Billionaire Jeff Greene's Campaign Slogan: "I Took on Wall Street and Won"
Pulling away from last week's will-he-won't-he-gasp-he-did Crist frenzy for just a sec, I got an e-mail yesterday from Democrat Jeff Greene's campaign, in which Greene reminds voters that he "took on Wall Street and won and will take on Washington and win for the people of Florida."
In case you are like "what I thought they cast Shia LaBeouf in that," a little backstory: Billionaire Greene is often noted for having bet against the housing market and making loads of money, while most people were selling their children's kidneys.
I called up Paul Blank, press liason for Greene's campaign and asked who, per se, lost if Jeff Greene won? "Wall Street," Blank said. Right, but "Wall Street" is not really a person or a
tangible thing unless we are talking, of course, about the road. Perhaps Wall Street was the vehicle through which money was gained and lost? So voters lost to this Street character at the same time Greene won. Hmm.
From Greene's official website:
Described as "gutsy" and "one of those rare people who smelled trouble in housing when times were flush," Jeff had the courage to take on Wall Street, make bold investments and had success beyond his wildest dreams - it's called the American dream...
Blank says, "Jeff didn't make one penny from any Floridians losing their homes.
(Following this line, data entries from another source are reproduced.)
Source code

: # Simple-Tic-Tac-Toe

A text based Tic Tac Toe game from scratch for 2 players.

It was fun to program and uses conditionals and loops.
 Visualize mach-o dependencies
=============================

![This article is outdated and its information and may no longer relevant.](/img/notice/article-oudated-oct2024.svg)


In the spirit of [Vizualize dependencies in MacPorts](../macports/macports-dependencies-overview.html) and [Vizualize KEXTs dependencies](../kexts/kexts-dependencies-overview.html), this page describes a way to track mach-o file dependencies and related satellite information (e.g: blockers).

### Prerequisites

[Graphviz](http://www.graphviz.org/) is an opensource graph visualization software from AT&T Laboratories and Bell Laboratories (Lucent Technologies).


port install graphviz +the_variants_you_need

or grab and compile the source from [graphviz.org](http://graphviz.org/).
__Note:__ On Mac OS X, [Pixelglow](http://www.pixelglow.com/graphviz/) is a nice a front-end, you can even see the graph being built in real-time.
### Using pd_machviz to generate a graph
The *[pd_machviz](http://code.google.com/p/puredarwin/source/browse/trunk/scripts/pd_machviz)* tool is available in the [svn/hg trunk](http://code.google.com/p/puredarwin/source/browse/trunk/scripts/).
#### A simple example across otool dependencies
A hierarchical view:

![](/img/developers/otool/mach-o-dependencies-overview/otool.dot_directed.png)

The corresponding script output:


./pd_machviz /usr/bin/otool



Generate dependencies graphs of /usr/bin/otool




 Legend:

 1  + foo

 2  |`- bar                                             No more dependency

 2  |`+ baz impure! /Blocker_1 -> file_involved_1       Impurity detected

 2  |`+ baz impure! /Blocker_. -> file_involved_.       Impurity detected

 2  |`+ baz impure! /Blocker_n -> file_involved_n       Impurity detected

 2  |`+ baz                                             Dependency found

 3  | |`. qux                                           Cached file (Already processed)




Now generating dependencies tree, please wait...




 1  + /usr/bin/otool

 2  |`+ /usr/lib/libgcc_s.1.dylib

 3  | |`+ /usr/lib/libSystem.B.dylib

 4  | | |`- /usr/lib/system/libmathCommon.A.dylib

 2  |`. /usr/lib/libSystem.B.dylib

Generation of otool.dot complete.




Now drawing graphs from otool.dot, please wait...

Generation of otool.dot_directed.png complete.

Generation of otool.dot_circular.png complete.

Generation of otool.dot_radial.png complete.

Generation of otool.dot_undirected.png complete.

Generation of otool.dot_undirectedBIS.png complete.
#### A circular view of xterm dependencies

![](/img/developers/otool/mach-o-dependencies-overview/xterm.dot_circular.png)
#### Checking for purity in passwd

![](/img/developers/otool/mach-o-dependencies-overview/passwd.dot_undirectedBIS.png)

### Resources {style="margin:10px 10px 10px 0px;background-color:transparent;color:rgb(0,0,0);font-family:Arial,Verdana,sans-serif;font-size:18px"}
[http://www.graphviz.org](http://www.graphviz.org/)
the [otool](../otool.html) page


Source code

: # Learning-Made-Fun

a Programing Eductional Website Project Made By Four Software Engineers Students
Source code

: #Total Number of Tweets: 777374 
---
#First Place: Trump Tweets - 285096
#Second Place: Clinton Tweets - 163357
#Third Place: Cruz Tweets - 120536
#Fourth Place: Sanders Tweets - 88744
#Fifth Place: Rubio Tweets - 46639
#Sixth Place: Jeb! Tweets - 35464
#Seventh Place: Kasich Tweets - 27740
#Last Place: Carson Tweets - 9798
It's Congressman Meek and the career politicians in Washington who watched and did nothing. That's my whole point. It's a fact!"
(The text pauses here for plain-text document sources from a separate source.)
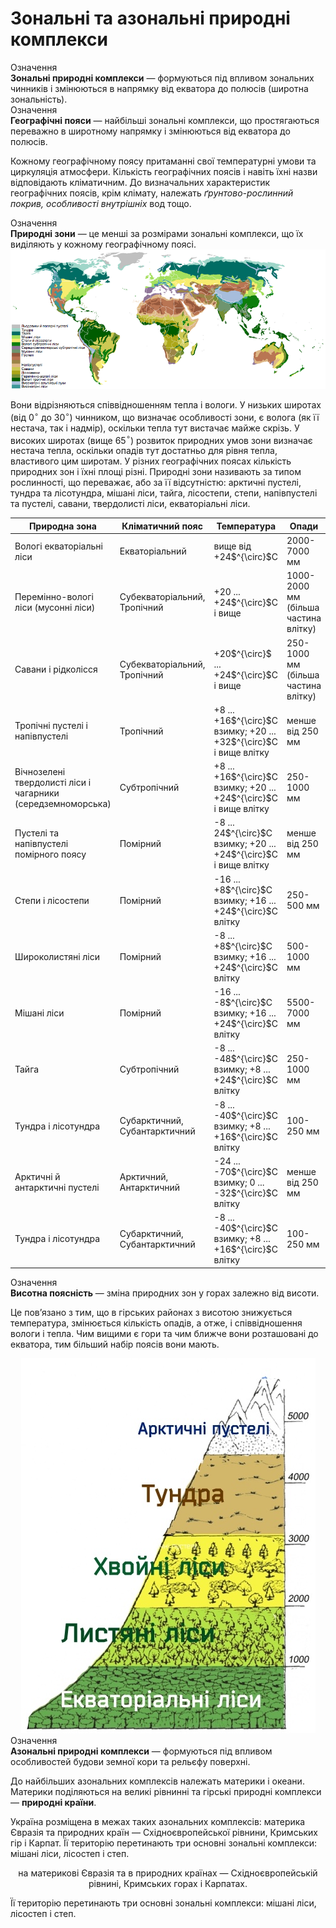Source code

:# Зональнi та азональнi природнi комплекси
<div class="eoz-wrap">
<span class="eoz">Означення</span>
<div class="eoz-text">
<b>Зональнi природнi комплекси</b> — формуються пiд впливом зональних чинникiв i змiнюються в напрямку вiд екватора до полюсiв (широтна зональнiсть).
</div>
</div>

<div class="eoz-wrap">
<span class="eoz">Означення</span>
<div class="eoz-text">
<b>Географiчнi пояси</b> — найбiльшi зональнi комплекси, що простягаються переважно в широтному напрямку i змiнюються вiд екватора до полюсiв.
</div>
</div>

Кожному географічному поясу притаманні свої температурні умови та циркуляція атмосфери. Кількість географічних поясів і навіть їхні назви відповідають кліматичним. До визначальних характеристик географічних поясів, крім клімату, належать *ґрунтово-рослинний покрив, особливості внутрішніх* вод тощо.

<div class="eoz-wrap">
<span class="eoz">Означення</span>
<div class="eoz-text">
<b>Природнi зони</b> — це меншi за розмiрами зональнi комплекси, що їх видiляють у кожному географiчному поясi.
</div>
</div>


<div align="center">
<img src="3_new.png">
</div>

Вони відрізняються співвідношенням тепла і вологи. У низьких широтах (від $0^{\circ}$ до 30$^{\circ}$) чинником, що визначає особливості зони, є волога (як її нестача, так і надмір), оскільки тепла тут вистачає майже скрізь. У високих широтах (вище 65$^{\circ}$) розвиток природних умов зони визначає нестача тепла, оскільки опадів тут достатньо для рівня тепла, властивого цим широтам. У різних географічних
поясах кількість природних зон і їхні площі різні. Природні зони називають за типом рослинності, що переважає, або за її відсутністю: арктичні пустелі, тундра та лісотундра, мішані ліси, тайга, лісостепи, степи, напівпустелі та пустелі, савани, твердолисті ліси, екваторіальні ліси.

<table>
<thead>
<tr>
<th>Природна зона</th>
<th>Клiматичний пояс</th>
<th>Температура</th> 
<th>Опади</th>
</tr>
</thead>
<tbody>
<tr>
<td>Вологі екваторіальні ліси</td>
<td>Екваторіальний</td>
<td>вище від +24$^{\circ}$С</td>
<td>2000-7000 мм</td>
</tr>
<tr>
<td>Перемінно-вологі ліси (мусонні ліси)</td> <td>Субекваторіальний, Тропічний</td>
<td>+20 ... +24$^{\circ}$C і вище</td>
<td>1000-2000 мм (більша частина влітку)</td>
</tr>
<tr>
<td>Савани і рідколісся</td>
<td>Субекваторіальний, Тропічний</td>
<td>+20$^{\circ}$ ... +24$^{\circ}$C і вище</td>
<td>250-1000 мм (більша частина влітку)</tr>
<tr>
<td>Тропічні пустелі і напівпустелі</td>
<td>Тропічний</td>
<td>+8 ... +16$^{\circ}$С взимку; +20 ... +32$^{\circ}$С і вище влітку</td>
<td>менше від 250 мм</td></tr>
<tr>
<td>Вічнозелені твердолисті ліси і чагарники (середземноморська)</td>
<td>Субтропічний</td>
<td>+8 ... +16$^{\circ}$С взимку; +20 ... +24$^{\circ}$С і вище влітку</td>
<td>250-1000 мм</td></tr>
<tr>
<td>Пустелі та напівпустелі помірного поясу</td>
<td>Помірний</td>
<td>-8 ... 24$^{\circ}$С взимку; +20 ... +24$^{\circ}$С і вище влітку</td>
<td>менше від 250 мм</td></tr>
<tr>
<td>Степи і лісостепи</td>
<td>Помірний</td>
<td>-16 ... +8$^{\circ}$С взимку; +16 ... +24$^{\circ}$С влітку</td>
<td>250-500 мм</tr>
<tr>
<td>Широколистяні ліси</td>
<td>Помірний</td>
<td>-8 ... +8$^{\circ}$С взимку; +16 ... +24$^{\circ}$С влітку</td>
<td>500-1000 мм</td>
</tr>
<tr>
<td>Мішані ліси</td>
<td>Помірний</td>
<td>-16 ... -8$^{\circ}$С взимку; +16 ... +24$^{\circ}$С влітку</td>
<td>5500-7000 мм</td>
</tr>
<tr>
<td>Тайга</td>
<td>Субтропічний</td>
<td>-8 ... -48$^{\circ}$С взимку; +8 ... +24$^{\circ}$С влітку</td>
<td>250-1000 мм</td>
</tr>
<tr>
<td>Тундра і лісотундра</td>
<td>Субарктичний, Субантарктичний</td>
<td>-8 ... -40$^{\circ}$С взимку; +8 ... +16$^{\circ}$С влітку</td>
<td>100-250 мм</td></tr>
<tr>
<td>
Арктичні й антарктичні пустелі</td>
<td>Арктичний, Антарктичний</td>
<td>-24 ... -70$^{\circ}$С взимку; 0 ... -32$^{\circ}$С влітку</td>
<td>менше від 250 мм</td></tr>
<tr>
<td>Тундра і лісотундра</td>
<td>Субарктичний, Субантарктичний</td>
<td>-8 ... -40$^{\circ}$С взимку; +8 ... +16$^{\circ}$С влітку</td>
<td>100-250 мм</td>
</tr>
</tbody>
</table>

<div class="eoz-wrap">
<span class="eoz">Означення</span>
<div class="eoz-text">
<b>Висотна пояснiсть</b> — змiна природних зон у горах залежно вiд висоти.
</div>
</div>

Це пов’язано з тим, що в гірських районах з висотою знижується температура, змінюється кількість опадів, а отже, і співвідношення вологи і тепла. Чим вищими є гори та чим ближче вони розташовані до екватора, тим більший набір поясів вони мають.

<div align="center">
<img src="2-2.jpg">
</div>

<div class="eoz-wrap">
<span class="eoz">Означення</span>
<div class="eoz-text">
<b>Азональнi природнi комплекси</b> — формуються пiд впливом особливостей будови земної кори та рельєфу поверхнi.
</div>
</div>

До найбільших азональних комплексів належать материки і океани. Материки поділяються на <span class="p1">великі рівнинні</span> та <span class="p1">гірські природні</span> комплекси — **природні країни**.

Україна розміщена в межах таких азональних комплексів: материка Євразія та природних країн — Східноєвропейської рівнини, Кримських гір і Карпат. Її територію перетинають три основні зональні комплекси: мішані ліси, лісостеп і степ.

<p align="center"><span class="p1">на материкові Євразія</span> та в природних країнах — <span class="p1">Східноєвропейській рівнині</span>, <span class="p1">Кримських горах</span> і <span class="p1">Карпатах</span>.

Її територію перетинають три основні зональні комплекси: <span class="p1">мішані ліси</span>, <span class="p1">лісостеп</span> і <span class="p1">степ</span>.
The e-mail, titled "The reviews are in," was a rebuke to rival Kendrick Meek's e-mail, in which Meek quoted a bunch of news sources that discussed Greene's awkwardly-gained riches. Our favorite is the Salon bit, which starts, "I don't know too much about Jeff Greene, so I probably shouldn't call him a douchebag."
Regardless of where Greene's new cash directly came from, I don't think it's helping his campaign to point just how clever or enlightened he was in his investments at a time when the rest of us were flailing. And it's not like his e-mail's other points are particularly strong: Florida's unemployment rate went up since 2003 "when Meek took office"? Yeah, buddy, I know. It's called the recession.